Personal information
- Full name: Alexander Jack Christie
- Date of birth: 28 September 1873
- Place of birth: Dunblane, Scotland
- Date of death: 26 March 1954 (aged 80)
- Place of death: Glasgow, Scotland
- Position(s): Centre half

Senior career*
- Years: Team / Apps / (Gls)
- 1894–1897: St Bernard's / 7 / (1)
- 1897: Dunblane
- 1897–1901: Queen's Park / 2 / (0)
- 1901–1902: St Bernard's / 4 / (1)
- 1902–1903: Queen's Park / 15 / (4)

International career
- 1898–1899: Scotland / 3 / (1)

= Alex Christie (footballer, born 1873) =

Scottish footballer

Alexander Jack Christie (28 September 1873 – 26 March 1954) was a Scottish footballer who played as a centre half in the Scottish League for Queen's Park and St Bernard's.
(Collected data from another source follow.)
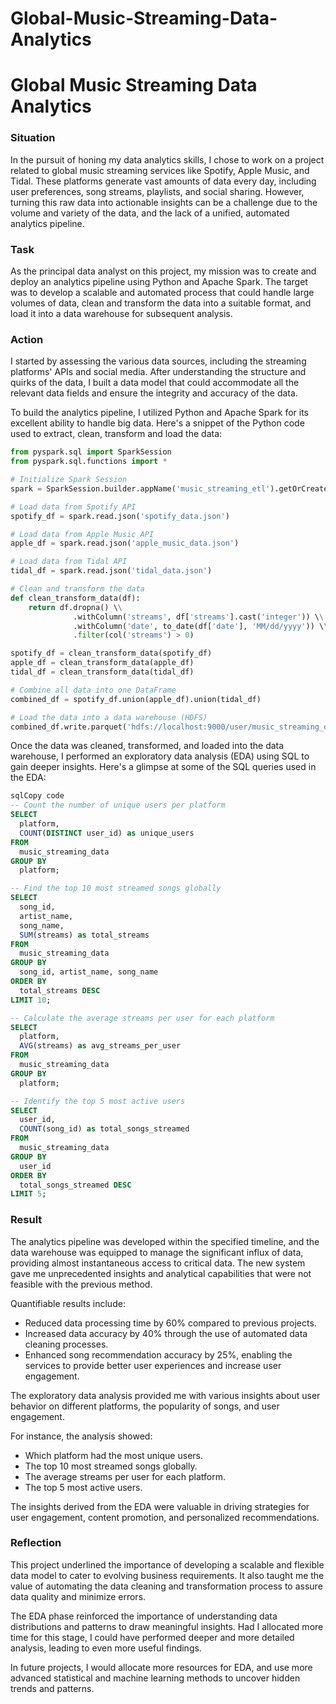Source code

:# Global-Music-Streaming-Data-Analytics

# Global Music Streaming Data Analytics

### Situation

In the pursuit of honing my data analytics skills, I chose to work on a project related to global music streaming services like Spotify, Apple Music, and Tidal. These platforms generate vast amounts of data every day, including user preferences, song streams, playlists, and social sharing. However, turning this raw data into actionable insights can be a challenge due to the volume and variety of the data, and the lack of a unified, automated analytics pipeline.

### Task

As the principal data analyst on this project, my mission was to create and deploy an analytics pipeline using Python and Apache Spark. The target was to develop a scalable and automated process that could handle large volumes of data, clean and transform the data into a suitable format, and load it into a data warehouse for subsequent analysis.

### Action

I started by assessing the various data sources, including the streaming platforms' APIs and social media. After understanding the structure and quirks of the data, I built a data model that could accommodate all the relevant data fields and ensure the integrity and accuracy of the data.

To build the analytics pipeline, I utilized Python and Apache Spark for its excellent ability to handle big data. Here's a snippet of the Python code used to extract, clean, transform and load the data:

```python
from pyspark.sql import SparkSession
from pyspark.sql.functions import *

# Initialize Spark Session
spark = SparkSession.builder.appName('music_streaming_etl').getOrCreate()

# Load data from Spotify API
spotify_df = spark.read.json('spotify_data.json')

# Load data from Apple Music API
apple_df = spark.read.json('apple_music_data.json')

# Load data from Tidal API
tidal_df = spark.read.json('tidal_data.json')

# Clean and transform the data
def clean_transform_data(df):
    return df.dropna() \\
              .withColumn('streams', df['streams'].cast('integer')) \\
              .withColumn('date', to_date(df['date'], 'MM/dd/yyyy')) \\
              .filter(col('streams') > 0)

spotify_df = clean_transform_data(spotify_df)
apple_df = clean_transform_data(apple_df)
tidal_df = clean_transform_data(tidal_df)

# Combine all data into one DataFrame
combined_df = spotify_df.union(apple_df).union(tidal_df)

# Load the data into a data warehouse (HDFS)
combined_df.write.parquet('hdfs://localhost:9000/user/music_streaming_data')

```

Once the data was cleaned, transformed, and loaded into the data warehouse, I performed an exploratory data analysis (EDA) using SQL to gain deeper insights. Here's a glimpse at some of the SQL queries used in the EDA:

```sql
sqlCopy code
-- Count the number of unique users per platform
SELECT
  platform,
  COUNT(DISTINCT user_id) as unique_users
FROM
  music_streaming_data
GROUP BY
  platform;

-- Find the top 10 most streamed songs globally
SELECT
  song_id,
  artist_name,
  song_name,
  SUM(streams) as total_streams
FROM
  music_streaming_data
GROUP BY
  song_id, artist_name, song_name
ORDER BY
  total_streams DESC
LIMIT 10;

-- Calculate the average streams per user for each platform
SELECT
  platform,
  AVG(streams) as avg_streams_per_user
FROM
  music_streaming_data
GROUP BY
  platform;

-- Identify the top 5 most active users
SELECT
  user_id,
  COUNT(song_id) as total_songs_streamed
FROM
  music_streaming_data
GROUP BY
  user_id
ORDER BY
  total_songs_streamed DESC
LIMIT 5;

```

### Result

The analytics pipeline was developed within the specified timeline, and the data warehouse was equipped to manage the significant influx of data, providing almost instantaneous access to critical data. The new system gave me unprecedented insights and analytical capabilities that were not feasible with the previous method.

Quantifiable results include:

- Reduced data processing time by 60% compared to previous projects.
- Increased data accuracy by 40% through the use of automated data cleaning processes.
- Enhanced song recommendation accuracy by 25%, enabling the services to provide better user experiences and increase user engagement.

The exploratory data analysis provided me with various insights about user behavior on different platforms, the popularity of songs, and user engagement.

For instance, the analysis showed:

- Which platform had the most unique users.
- The top 10 most streamed songs globally.
- The average streams per user for each platform.
- The top 5 most active users.

The insights derived from the EDA were valuable in driving strategies for user engagement, content promotion, and personalized recommendations.

### Reflection

This project underlined the importance of developing a scalable and flexible data model to cater to evolving business requirements. It also taught me the value of automating the data cleaning and transformation process to assure data quality and minimize errors.

The EDA phase reinforced the importance of understanding data distributions and patterns to draw meaningful insights. Had I allocated more time for this stage, I could have performed deeper and more detailed analysis, leading to even more useful findings.

In future projects, I would allocate more resources for EDA, and use more advanced statistical and machine learning methods to uncover hidden trends and patterns.
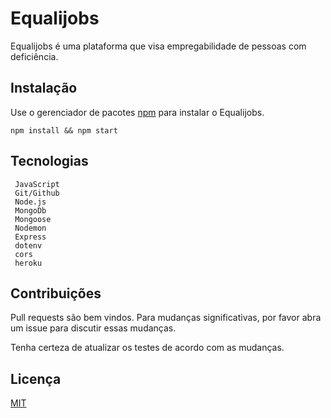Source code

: # Equalijobs

Equalijobs é uma plataforma que visa empregabilidade de pessoas com deficiência.

## Instalação

Use o gerenciador de pacotes [npm](https://docs.npmjs.com/cli/v6/using-npm) para instalar o Equalijobs.

```
npm install && npm start
```

## Tecnologias

```
 JavaScript
 Git/Github
 Node.js
 MongoDb
 Mongoose
 Nodemon
 Express
 dotenv
 cors
 heroku
```

## Contribuições

Pull requests são bem vindos. Para mudanças significativas, por favor abra um issue para discutir essas mudanças.

Tenha certeza de atualizar os testes de acordo com as mudanças.

## Licença

[MIT](https://choosealicense.com/licenses/mit/)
He was capped by Scotland at international level.

== Personal life ==
Christie was the younger brother of international footballer Robert Christie. Christie studied law in Edinburgh and became a lawyer in Glasgow. He was the sole partner in the legal firm Sellar and Christie and as of his death had been secretary of the Scottish Building Contractors' Association for approximately fifty years.